Privacy & Surveillance

The Problem: Rising digital surveillance and privacy intrusions by both state and private actors jeopardize civil liberties, enable human rights abuses, and chill free expression – severely undermining democracy.

Our Strategy

We investigate data exploitation practices, track emerging surveillance technologies, and analyze the actors driving these threats. Our findings expose threats and guide development of privacy-protection resources for at-risk communities. We also advocate policies that entrench digital rights.

Governments across the global south are rapidly expanding their capabilities for mass surveillance of citizens through biometric national ID systems, centralized databases, CCTV monitoring and communications interception technologies. What began as systems intended for service delivery and security have transformed into powerful tools for stifling dissent, targeting critics and consolidating authoritarian control.

Lack of rigorous oversight, abuse of access privileges, and absence of due process allow security forces to illegally monitor individuals’ movements, communications and personal data with few consequences. Surveillance has become pervasive, chilling free expression and violating fundamental privacy rights.

As new surveillance technologies like facial recognition, location tracking and data mining advance, the threats to civil liberties grow more acute without appropriate safeguards and public accountability measures in place.

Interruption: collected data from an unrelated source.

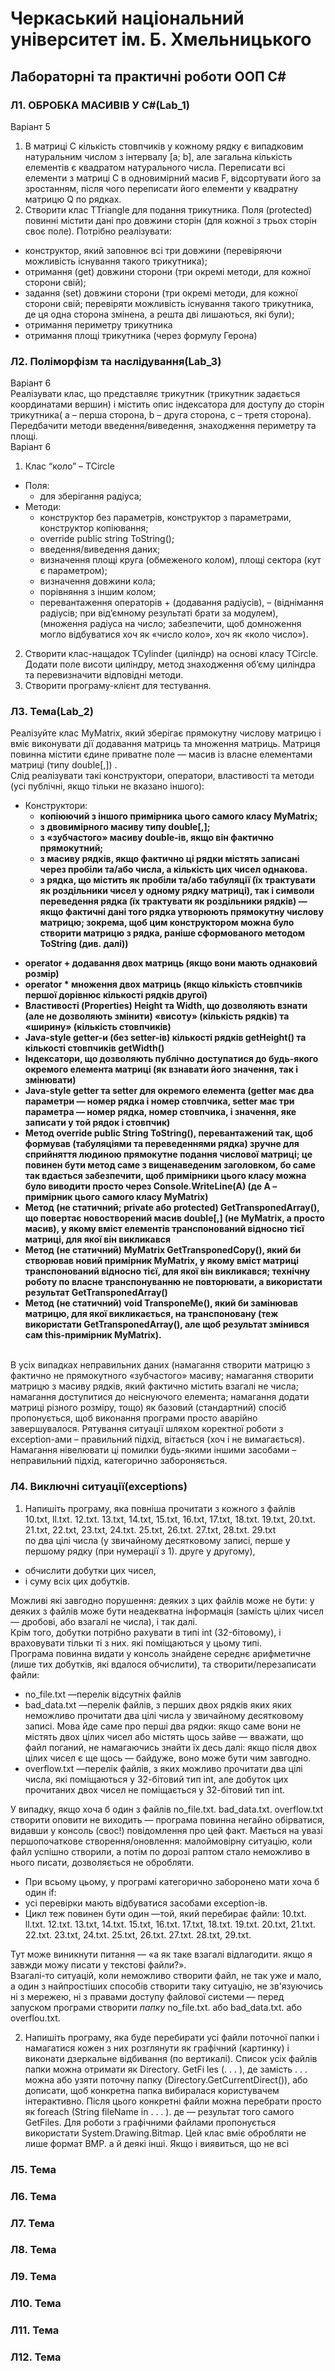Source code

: # Черкаський національний університет ім. Б. Хмельницького
## Лабораторні та практичні роботи ООП C#
### Л1. ОБРОБКА МАСИВІВ У C#(Lab_1)
Варіант 5
1. В матриці C кількість стовпчиків у кожному рядку є випадковим натуральним
числом з інтервалу [a; b], але загальна кількість елементів є квадратом
натурального числа. Переписати всі елементи з матриці C в одновимірний масив
F, відсортувати його за зростанням, після чого переписати його елементи у
квадратну матрицю Q по рядках.
2. Створити клас TTriangle для подання трикутника. Поля (protected) повинні містити дані про довжини сторін (для кожної з трьох сторін своє поле). Потрібно реалізувати:
* конструктор, який заповнює всі три довжини (перевіряючи можливість існування такого трикутника);
* отримання (get) довжини сторони (три окремі методи, для кожної сторони свій);
* задання (set) довжини сторони (три окремі методи, для кожної сторони свій; перевіряти можливість існування такого трикутника, де ця одна сторона змінена, а решта дві лишаються, які були);
* отримання периметру трикутника
* отримання площі трикутника (через формулу Герона)

### Л2. Поліморфізм та наслідування(Lab_3)
Варіант 6<br>
Реалізувати клас, що представляє трикутник (трикутник задається координатами вершин) і містить опис індексатора для доступу до сторін трикутника( a – перша
сторона, b – друга сторона, c – третя сторона).
Передбачити методи введення/виведення, знаходження периметру та площі.<br>
Варіант 6<br>
1. Клас “коло” – TCircle<br>
- Поля:<br>
	- для зберігання радіуса;<br>
- Методи:<br>
	- конструктор без параметрів, конструктор з параметрами, конструктор копіювання;
	- override public string ToString();
	- введення/виведення даних;
	- визначення площі круга (обмеженого колом), площі сектора (кут є параметром);
	- визначення довжини кола;
	- порівняння з іншим колом;
	- перевантаження операторів + (додавання радіусів), – (віднімання радіусів; при від’ємному результаті брати за модулем), (множення радіуса на число; забезпечити, щоб домноження могло відбуватися хоч як «число коло», хоч як «коло число»).<br>
2. Створити клас-нащадок TCylinder (циліндр) на основі класу TCircle. Додати поле висоти циліндру, метод знаходження об’єму циліндра та перевизначити відповідні методи.<br>
3. Створити програму-клієнт для тестування.<br>


### Л3. Тема(Lab_2)
Реалізуйте клас MyMatrix, який зберігає прямокутну числову матрицю і вміє виконувати дії
додавання матриць та множення матриць.
Матриця повинна містити єдине приватне поле — масив із власне елементами матриці (типу
double[,]) .<br>
Слід реалізувати такі конструктори, оператори, властивості та методи (усі публічні, якщо
тільки не вказано іншого):
- Конструктори:<br> 
	- **копіюючий з іншого примірника цього самого класу MyMatrix;**
	- **з двовимірного масиву типу double[,];**
	- **з «зубчастого» масиву double-ів, якщо він фактично прямокутний;**
	- **з масиву рядків, якщо фактично ці рядки містять записані через пробіли та/або
	числа, а кількість цих чисел однакова.**
	- **з рядка, що містить як пробіли та/або табуляції (їх трактувати як роздільники
	чисел у одному рядку матриці), так і символи переведення рядка (їх трактувати
	як роздільники рядків) — якщо фактичні дані того рядка утворюють прямокутну
	числову матрицю; зокрема, щоб цим конструктором можна було створити
	матрицю з рядка, раніше сформованого методом ToString (див. далі))**<br>

* **operator + додавання двох матриць (якщо вони мають однаковий розмір)**
* **operator * множення двох матриць (якщо кількість стовпчиків першої дорівнює
кількості рядків другої)**
* **Властивості (Properties) Height та Width, що дозволяють взнати (але не дозволяють
змінити) «висоту» (кількість рядків) та «ширину» (кількість стовпчиків)**
* **Java-style getter-и (без setter-ів) кількості рядків getHeight() та кількості
стовпчиків getWidth()**
* **Індексатори, що дозволяють публічно доступатися до будь-якого окремого елемента
матриці (як взнавати його значення, так і змінювати)**
* **Java-style getter та setter для окремого елемента (getter має два параметри — номер
рядка і номер стовпчика, setter має три параметра — номер рядка, номер стовпчика, і
значення, яке записати у той рядок і стовпчик)**
* **Метод override public String ToString(), перевантажений так, щоб
формував (табуляціями та переведеннями рядка) зручне для сприйняття людиною
прямокутне подання числової матриці; це повинен бути метод саме з вищенаведеним
заголовком, бо саме так вдається забезпечити, щоб примірники цього класу можна
було виводити просто через Console.WriteLine(A) (де A – примірник цього
самого класу MyMatrix)**
* **Метод (не статичний; private або protected) GetTransponedArray(), що повертає
новостворений масив double[,] (не MyMatrix, а просто масив), у якому вміст
елементів транспонований відносно тієї матриці, для якої він викликався**
* **Метод (не статичний) MyMatrix GetTransponedCopy(), який би створював
новий примірник MyMatrix, у якому вміст матриці транспонований відносно тієї,
для якої він викликався; технічну роботу по власне транспонуванню не повторювати,
а використати результат GetTransponedArray()**
* **Метод (не статичний) void TransponeMe(), який би замінював матрицю, для якої
викликається, на транспоновану (теж використати GetTransponedArray(), але
щоб результат змінився сам this-примірник MyMatrix).**
<br>
В усіх випадках неправильних даних (намагання створити матрицю з фактично
не прямокутного «зубчастого» масиву; намагання створити матрицю з масиву рядків, який
фактично містить взагалі не числа; намагання доступитися до неіснуючого елемента;
намагання додати матриці різного розміру, тощо) як базовий (стандартний) спосіб
пропонується, щоб виконання програми просто аварійно завершувалося. Рятування ситуації
шляхом коректної роботи з exception-ами – правильний підхід, вітається (хоч і
не вимагається). Намагання нівелювати ці помилки будь-якими іншими засобами –
неправильний підхід, категорично забороняється.


### Л4. Виключні ситуації(exceptions)
1. Напишіть програму, яка повніша прочитати з кожного з файлів  
10.txt, ll.txt. 12.txt. 13.txt, 14.txt, 15.txt, 16.txt, 17.txt, 18.txt. 19.txt, 
20.txt. 21.txt, 22.txt, 23.txt, 24.txt. 25.txt, 26.txt. 27.txt, 28.txt. 29.txt  
по два цілі числа (у звичайному десятковому записі, перше у першому рядку (при нумерації з 1). друге у другому),
- обчислити добутки цих чисел, 
- і суму всіх цих добутків.  

Можливі які завгодно порушення: деяких з цих файлів може не бути: у деяких з файлів може бути неадекватна інформація (замість цілих чисел — дробові, або взагалі не числа), і так далі.  
Крім того, добутки потрібно рахувати в типі int (32-бітовому), і враховувати тільки ті з них. які поміщаються у цьому типі.  
Програма повинна видати у консоль знайдене середнє арифметичне (лише тих добутків, які вдалося обчислити), та створити/перезаписати файли:
- no_file.txt —перелік відсутніх файлів
- bad_data.txt —перелік файлів, з перших двох рядків яких яких неможливо прочитати два цілі числа у звичайному десятковому записі. 
Мова йде саме про перші два рядки: якщо саме вони не містять двох цілих чисел або містять щось зайве — вважати, що файл поганий, не намагаючись знайти їх десь далі: якщо після двох цілих чисел є ще щось — байдуже, воно може бути чим завгодно.  
- overflow.txt —перелік файлів, з яких можливо прочитати два цілі числа, які поміщаються у 32-бітовий тип int, але добуток цих прочитаних двох чисел не поміщається у 32-бітовий тип int.  

У випадку, якщо хоча б один з файлів no_file.txt. bad_data.txt. overflow.txt створити оповити не виходить — програма повинна негайно обірватися, видавши у консоль (свос!) повідомлення про цей факт. Мається на увазі першопочаткове створення/оновлення: малоймовірну ситуацію, коли файл успішно створили, а потім по дорозі раптом стало неможливо в нього писати, дозволяється не обробляти.
- При всьому цьому, у програмі категорично заборонено мати хоча б один if: 
- усі перевірки мають відбуватися засобами exception-ів. 
- Цикл теж повинен бути один —той, який перебирає файли:
10.txt. ll.txt. 12.txt. 13.txt, 14.txt. 15.txt, 16.txt. 17.txt, 18.txt. 19.txt.
20.txt, 21.txt. 22.txt. 23.txt, 24.txt. 25.txt, 26.txt. 27.txt. 28.txt, 29.txt.  

Тут може виникнути питання — «а як таке взагалі відлагодити. якщо я завжди можу писати у текстові файли?».  
Взагалі-то ситуацій, коли неможливо створити файл, не так уже и мало, а один з найпростіших способів створити таку ситуацію, не зв'язуючись ні з мережею, ні з правами доступу файлової системи — перед запуском програми створити *папку* no_file.txt. або bad_data.txt. або overflou.txt.

2. Напишіть програму, яка буде перебирати усі файли поточної папки і намагатися кожен з них розглянути як графічний (картинку) і виконати дзеркальне відбивання (по вертикалі). 
Список усіх файлів папки можна отримати як Directory. GetFi les (. . . ), де замість . . . можна або узяти поточну папку (Directory.GetCurrentDirect()), або дописати, щоб конкретна папка вибиралася користувачем інтерактивно.
Після цього конкретні файли можна перебрати просто як foreach (String fileName in . . . ). де — результат того самого GetFiles.
Для роботи з графічними файлами пропонується використати System.Drawing.Bitmap. Цей клас вміє обробляти не лише формат BMP. а й деякі інші. Якщо і виявиться, що не всі

### Л5. Тема

### Л6. Тема

### Л7. Тема

### Л8. Тема

### Л9. Тема

### Л10. Тема

### Л11. Тема

### Л12. Тема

Our Open Source Surveillance Camera Portal (OSSCP) Project is a first step to us documenting this issue – Our team embarked on documenting all credible reports of data access abuses, illegal communications monitoring, and misuse of surveillance tools to establish patterns and build evidence. We’re also working with artists to raise awareness of emerging privacy threats and rally domestic/international pressure for reforms, oversight and constraints on indiscriminate surveillance programs.